Le texte de notre haftara s’inscrit dans un contexte historique bien précis: Le Pharaon Nekao traverse la Judée pour se porter à la rencontre de Nabuchodonosor. A Megiddo, il remporte la victoire sur Josias, le roi de Juda, qui essaie de l’arrêter ; puis il poursuit son avance vers le nord. Il affronte finalement Nabuchodonosor à Karkemish, sur l’Euphrate. Là, il est vaincu en l’an 605 avant l’ère commune et la suprématie sur le Moyen-Orient, qu’il a voulu arracher à Nabuchodonosor, reste dans les mains de celui-ci (Cf. II Rois 23, 29).
Mais Nabuchodonosor décide d’exploiter sa victoire et poursuit l’armée du Pharaon jusqu’en Egypte. Et c’est cet épisode de la lutte entre les « deux grands » de cette époque que le prophète Jérémie interprète dans notre texte.
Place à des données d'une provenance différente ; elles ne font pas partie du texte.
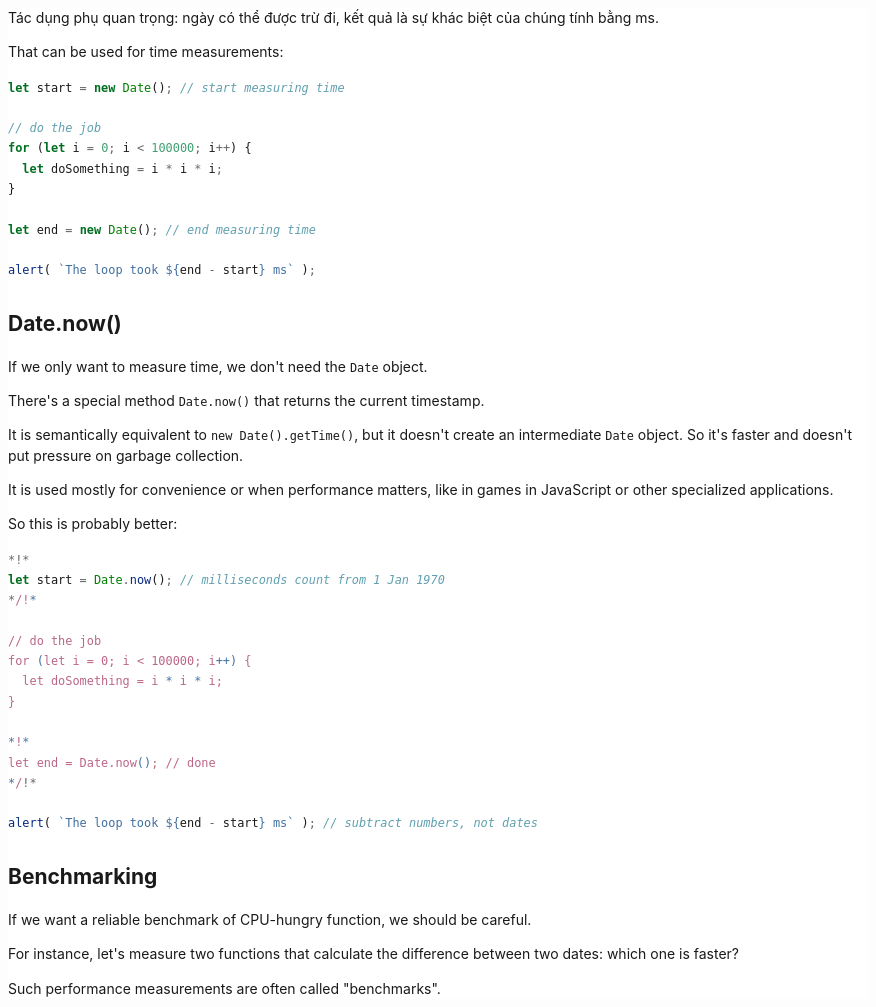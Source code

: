 Tác dụng phụ quan trọng: ngày có thể được trừ đi, kết quả là sự khác biệt của chúng tính bằng ms.

That can be used for time measurements:

```js run
let start = new Date(); // start measuring time

// do the job
for (let i = 0; i < 100000; i++) {
  let doSomething = i * i * i;
}

let end = new Date(); // end measuring time

alert( `The loop took ${end - start} ms` );
```

## Date.now()

If we only want to measure time, we don't need the `Date` object.

There's a special method `Date.now()` that returns the current timestamp.

It is semantically equivalent to `new Date().getTime()`, but it doesn't create an intermediate `Date` object. So it's faster and doesn't put pressure on garbage collection.

It is used mostly for convenience or when performance matters, like in games in JavaScript or other specialized applications.

So this is probably better:

```js run
*!*
let start = Date.now(); // milliseconds count from 1 Jan 1970
*/!*

// do the job
for (let i = 0; i < 100000; i++) {
  let doSomething = i * i * i;
}

*!*
let end = Date.now(); // done
*/!*

alert( `The loop took ${end - start} ms` ); // subtract numbers, not dates
```

## Benchmarking

If we want a reliable benchmark of CPU-hungry function, we should be careful.

For instance, let's measure two functions that calculate the difference between two dates: which one is faster?

Such performance measurements are often called "benchmarks".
Ayant toujours dénoncé toute alliance avec l’Egypte il ne peut que trouver, dans la défaite de ce pays, un appui à sa clairvoyance politique.
Certes, à cette époque-là, le sort d’Israël et celui de l’Egypte paraissent liés ; mais en réalité il n’en est rien. Israël, précise Jérémie, doit poursuivre son chemin seul. Si l’Egypte, elle, subit le châtiment de Hachem, Israël, lui, sera épargné. Et nous retrouvons ainsi un point commun entre la haftara et la sidra où, également, les Hébreux se trouvent épargnés par les plaies qui s’abattent sur leurs oppresseurs (cf. Chemoth 10, 23 ; 11, 7 ; 12, 23).
Mais, bien entendu, c’est dans son ensemble que le texte de la haftara est à rapprocher de celui de la sidra de cette semaine. Dans cette dernière, l’Egypte est, à juste titre, la victime des plaies envoyées par Hachem en vue de la châtier pour son comportement à l’égard des Hébreux. Dans la haftara, l’Egypte subit encore la punition divine ; cette fois-ci c’est Nabuchodonosor qui en est l’exécuteur.
Ajoutons enfin, qu’on peut trouver un parallèle entre le désespoir des Egyptiens se rendant compte qu’ils sont perdus (Chemoth 10, 7) et la manifestation des Egyptiens contre le Pharaon après leur défaite telle que la rapporte la haftara : « Ils ont crié là : Pharaon, roi d’Egypte, n’est qu’un bruit ; il a laissé passer le temps ! » (46, 17).
L’histoire de l’Egypte et celle d’Israël se côtoient souvent ; mais ces deux nations n’en poursuivent pas moins des voies parallèles qui, par définition, ne doivent pas se rencontrer.